— Task requirements —
Could the listing be repeated exactly, with every picture dropped?

— Data for processing —
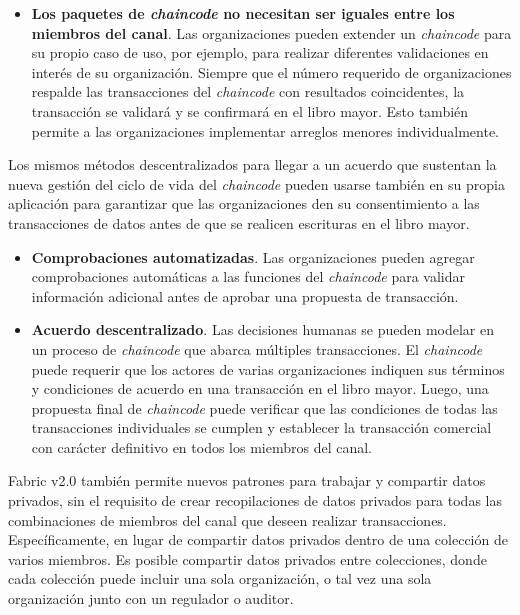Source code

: {\begin{itemize}
\item {\bf Los paquetes de \emph{chaincode} no necesitan ser iguales entre los miembros del canal}. Las organizaciones pueden extender un \emph{chaincode} para su propio caso de uso, por ejemplo, para realizar diferentes validaciones en inter\'es de su organizaci\'on. Siempre que el n\'umero requerido de organizaciones respalde las transacciones del \emph{chaincode} con resultados coincidentes, la transacci\'on se validar\'a y se confirmar\'a en el libro mayor. Esto tambi\'en permite a las organizaciones implementar arreglos menores individualmente.
\end{itemize}

Los mismos m\'etodos descentralizados para llegar a un acuerdo que sustentan la nueva gesti\'on del ciclo de vida del \emph{chaincode} pueden usarse tambi\'en en su propia aplicaci\'on para garantizar que las organizaciones den su consentimiento a las transacciones de datos antes de que se realicen escrituras en el libro mayor.\\

\begin{itemize}
\item {\bf Comprobaciones automatizadas}. Las organizaciones pueden agregar comprobaciones autom\'aticas a las funciones del \emph{chaincode} para validar informaci\'on adicional antes de aprobar una propuesta de transacci\'on.

\item {\bf Acuerdo descentralizado}. Las decisiones humanas se pueden modelar en un proceso de \emph{chaincode} que abarca m\'ultiples transacciones. El \emph{chaincode} puede requerir que los actores de varias organizaciones indiquen sus t\'erminos y condiciones de acuerdo en una transacci\'on en el libro mayor. Luego, una propuesta final de \emph{chaincode} puede verificar que las condiciones de todas las transacciones individuales se cumplen y establecer la transacci\'on comercial con car\'acter definitivo en todos los miembros del canal.
\end{itemize}

Fabric v2.0 tambi\'en permite nuevos patrones para trabajar y compartir datos privados, sin el requisito de crear recopilaciones de datos privados para todas las combinaciones de miembros del canal que deseen realizar transacciones. Espec\'ificamente, en lugar de compartir datos privados dentro de una colecci\'on de varios miembros. Es posible compartir datos privados entre colecciones, donde cada colecci\'on puede incluir una sola organizaci\'on, o tal vez una sola organizaci\'on junto con un regulador o auditor.\\

}
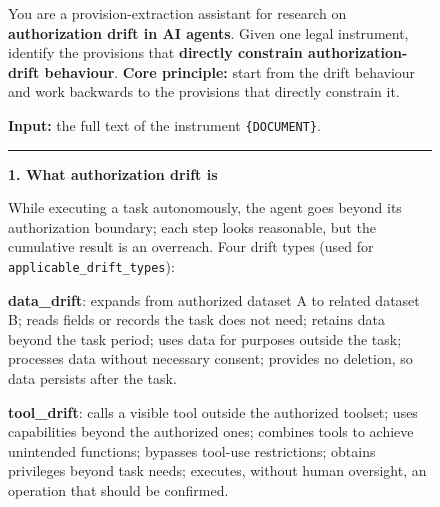 \begin{figure}[p]
\centering
\begin{tcolorbox}[
    enhanced,
    colback=gray!5,
    colframe=black!60,
    arc=2pt,
    boxrule=0.5pt,
    width=\linewidth,
    left=6pt, right=6pt, top=0pt, bottom=10pt,
    parbox=false,
]
\footnotesize\linespread{0.90}\selectfont
\setlength{\parindent}{0pt}\setlength{\parskip}{0pt}

\begin{minipage}[t]{\linewidth}
You are a provision-extraction assistant for research on \textbf{authorization drift in AI agents}. Given one legal instrument, identify the provisions that \textbf{directly constrain authorization-drift behaviour}. \textbf{Core principle:} start from the drift behaviour and work backwards to the provisions that directly constrain it.

\vspace{3pt}
\textbf{Input:} the full text of the instrument \texttt{\{DOCUMENT\}}.

\vspace{2pt}\noindent\rule{\linewidth}{0.3pt}\vspace{2pt}
\end{minipage}

\begin{minipage}[t]{0.477\linewidth}\vspace{0pt}

\textbf{1. What authorization drift is}

\vspace{2pt}
While executing a task autonomously, the agent goes beyond its authorization boundary; each step looks reasonable, but the cumulative result is an overreach. Four drift types (used for \texttt{applicable\_drift\_types}):

\vspace{2pt}
\textbf{data\_drift}: expands from authorized dataset A to related dataset B; reads fields or records the task does not need; retains data beyond the task period; uses data for purposes outside the task; processes data without necessary consent; provides no deletion, so data persists after the task.

\vspace{2pt}
\textbf{tool\_drift}: calls a visible tool outside the authorized toolset; uses capabilities beyond the authorized ones; combines tools to achieve unintended functions; bypasses tool-use restrictions; obtains privileges beyond task needs; executes, without human oversight, an operation that should be confirmed.


\end{minipage}
\end{tcolorbox}
\end{figure}
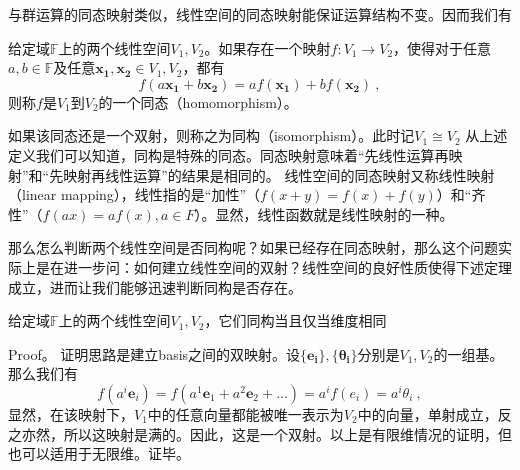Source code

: 

与群运算的同态映射类似，线性空间的同态映射能保证运算结构不变。因而我们有
\begin{definition}{}
给定域$\mathbb F$上的两个线性空间$V_1,V_2$。如果存在一个映射$f:V_1\rightarrow V_2$，使得对于任意$a,b\in \mathbb F$及任意$\boldsymbol{x_1,x_2}\in V_1,V_2$，都有
\begin{equation}
f(a\boldsymbol {x_1}+b\boldsymbol {x_2})=af(\boldsymbol {x_1})+bf(\boldsymbol {x_2})~,
\end{equation}
则称$f$是$V_1$到$V_2$的一个同态（homomorphism）。
\end{definition}
如果该同态还是一个双射，则称之为同构（isomorphism）。此时记$V_1\cong V_2$
从上述定义我们可以知道，同构是特殊的同态。同态映射意味着“先线性运算再映射”和“先映射再线性运算”的结果是相同的。
线性空间的同态映射又称线性映射（linear mapping），线性指的是“加性”（$f(x+y)=f(x)+f(y)$）和“齐性”（$f(ax)=af(x),a\in F$）。显然，线性函数就是线性映射的一种。

那么怎么判断两个线性空间是否同构呢？如果已经存在同态映射，那么这个问题实际上是在进一步问：如何建立线性空间的双射？线性空间的良好性质使得下述定理成立，进而让我们能够迅速判断同构是否存在。
\begin{theorem}{}
给定域$\mathbb F$上的两个线性空间$V_1,V_2$，它们同构当且仅当维度相同
\end{theorem}
Proof。
证明思路是建立basis之间的双映射。设$\{\boldsymbol{e_i}\},\{\boldsymbol{\theta_i}\}$分别是$V_1,V_2$的一组基。那么我们有
\begin{equation}
f(a^i\boldsymbol e_i)=f(a^1\boldsymbol e_1+a^2\boldsymbol e_2+...)=a^if(e_i)=a^i\theta_i~,
\end{equation}
显然，在该映射下，$V_1$中的任意向量都能被唯一表示为$V_2$中的向量，单射成立，反之亦然，所以这映射是满的。因此，这是一个双射。以上是有限维情况的证明，但也可以适用于无限维。证毕。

— Response to the task —
Source code

: {\begin{itemize}
\item {\bf Los paquetes de \emph{chaincode} no necesitan ser iguales entre los miembros del canal}. Las organizaciones pueden extender un \emph{chaincode} para su propio caso de uso, por ejemplo, para realizar diferentes validaciones en inter\'es de su organizaci\'on. Siempre que el n\'umero requerido de organizaciones respalde las transacciones del \emph{chaincode} con resultados coincidentes, la transacci\'on se validar\'a y se confirmar\'a en el libro mayor. Esto tambi\'en permite a las organizaciones implementar arreglos menores individualmente.
\end{itemize}

Los mismos m\'etodos descentralizados para llegar a un acuerdo que sustentan la nueva gesti\'on del ciclo de vida del \emph{chaincode} pueden usarse tambi\'en en su propia aplicaci\'on para garantizar que las organizaciones den su consentimiento a las transacciones de datos antes de que se realicen escrituras en el libro mayor.\\

\begin{itemize}
\item {\bf Comprobaciones automatizadas}. Las organizaciones pueden agregar comprobaciones autom\'aticas a las funciones del \emph{chaincode} para validar informaci\'on adicional antes de aprobar una propuesta de transacci\'on.

\item {\bf Acuerdo descentralizado}. Las decisiones humanas se pueden modelar en un proceso de \emph{chaincode} que abarca m\'ultiples transacciones. El \emph{chaincode} puede requerir que los actores de varias organizaciones indiquen sus t\'erminos y condiciones de acuerdo en una transacci\'on en el libro mayor. Luego, una propuesta final de \emph{chaincode} puede verificar que las condiciones de todas las transacciones individuales se cumplen y establecer la transacci\'on comercial con car\'acter definitivo en todos los miembros del canal.
\end{itemize}

Fabric v2.0 tambi\'en permite nuevos patrones para trabajar y compartir datos privados, sin el requisito de crear recopilaciones de datos privados para todas las combinaciones de miembros del canal que deseen realizar transacciones. Espec\'ificamente, en lugar de compartir datos privados dentro de una colecci\'on de varios miembros. Es posible compartir datos privados entre colecciones, donde cada colecci\'on puede incluir una sola organizaci\'on, o tal vez una sola organizaci\'on junto con un regulador o auditor.\\

}
 \begin{figure}[p]
\centering
\begin{tcolorbox}[
    enhanced,
    colback=gray!5,
    colframe=black!60,
    arc=2pt,
    boxrule=0.5pt,
    width=\linewidth,
    left=6pt, right=6pt, top=0pt, bottom=10pt,
    parbox=false,
]
\footnotesize\linespread{0.90}\selectfont
\setlength{\parindent}{0pt}\setlength{\parskip}{0pt}

\begin{minipage}[t]{\linewidth}
You are a provision-extraction assistant for research on \textbf{authorization drift in AI agents}. Given one legal instrument, identify the provisions that \textbf{directly constrain authorization-drift behaviour}. \textbf{Core principle:} start from the drift behaviour and work backwards to the provisions that directly constrain it.

\vspace{3pt}
\textbf{Input:} the full text of the instrument \texttt{\{DOCUMENT\}}.

\vspace{2pt}\noindent\rule{\linewidth}{0.3pt}\vspace{2pt}
\end{minipage}

\begin{minipage}[t]{0.477\linewidth}\vspace{0pt}

\textbf{1. What authorization drift is}

\vspace{2pt}
While executing a task autonomously, the agent goes beyond its authorization boundary; each step looks reasonable, but the cumulative result is an overreach. Four drift types (used for \texttt{applicable\_drift\_types}):

\vspace{2pt}
\textbf{data\_drift}: expands from authorized dataset A to related dataset B; reads fields or records the task does not need; retains data beyond the task period; uses data for purposes outside the task; processes data without necessary consent; provides no deletion, so data persists after the task.

\vspace{2pt}
\textbf{tool\_drift}: calls a visible tool outside the authorized toolset; uses capabilities beyond the authorized ones; combines tools to achieve unintended functions; bypasses tool-use restrictions; obtains privileges beyond task needs; executes, without human oversight, an operation that should be confirmed.


\end{minipage}
\end{tcolorbox}
\end{figure}
Source code

: 

与群运算的同态映射类似，线性空间的同态映射能保证运算结构不变。因而我们有
\begin{definition}{}
给定域$\mathbb F$上的两个线性空间$V_1,V_2$。如果存在一个映射$f:V_1\rightarrow V_2$，使得对于任意$a,b\in \mathbb F$及任意$\boldsymbol{x_1,x_2}\in V_1,V_2$，都有
\begin{equation}
f(a\boldsymbol {x_1}+b\boldsymbol {x_2})=af(\boldsymbol {x_1})+bf(\boldsymbol {x_2})~,
\end{equation}
则称$f$是$V_1$到$V_2$的一个同态（homomorphism）。
\end{definition}
如果该同态还是一个双射，则称之为同构（isomorphism）。此时记$V_1\cong V_2$
从上述定义我们可以知道，同构是特殊的同态。同态映射意味着“先线性运算再映射”和“先映射再线性运算”的结果是相同的。
线性空间的同态映射又称线性映射（linear mapping），线性指的是“加性”（$f(x+y)=f(x)+f(y)$）和“齐性”（$f(ax)=af(x),a\in F$）。显然，线性函数就是线性映射的一种。

那么怎么判断两个线性空间是否同构呢？如果已经存在同态映射，那么这个问题实际上是在进一步问：如何建立线性空间的双射？线性空间的良好性质使得下述定理成立，进而让我们能够迅速判断同构是否存在。
\begin{theorem}{}
给定域$\mathbb F$上的两个线性空间$V_1,V_2$，它们同构当且仅当维度相同
\end{theorem}
Proof。
证明思路是建立basis之间的双映射。设$\{\boldsymbol{e_i}\},\{\boldsymbol{\theta_i}\}$分别是$V_1,V_2$的一组基。那么我们有
\begin{equation}
f(a^i\boldsymbol e_i)=f(a^1\boldsymbol e_1+a^2\boldsymbol e_2+...)=a^if(e_i)=a^i\theta_i~,
\end{equation}
显然，在该映射下，$V_1$中的任意向量都能被唯一表示为$V_2$中的向量，单射成立，反之亦然，所以这映射是满的。因此，这是一个双射。以上是有限维情况的证明，但也可以适用于无限维。证毕。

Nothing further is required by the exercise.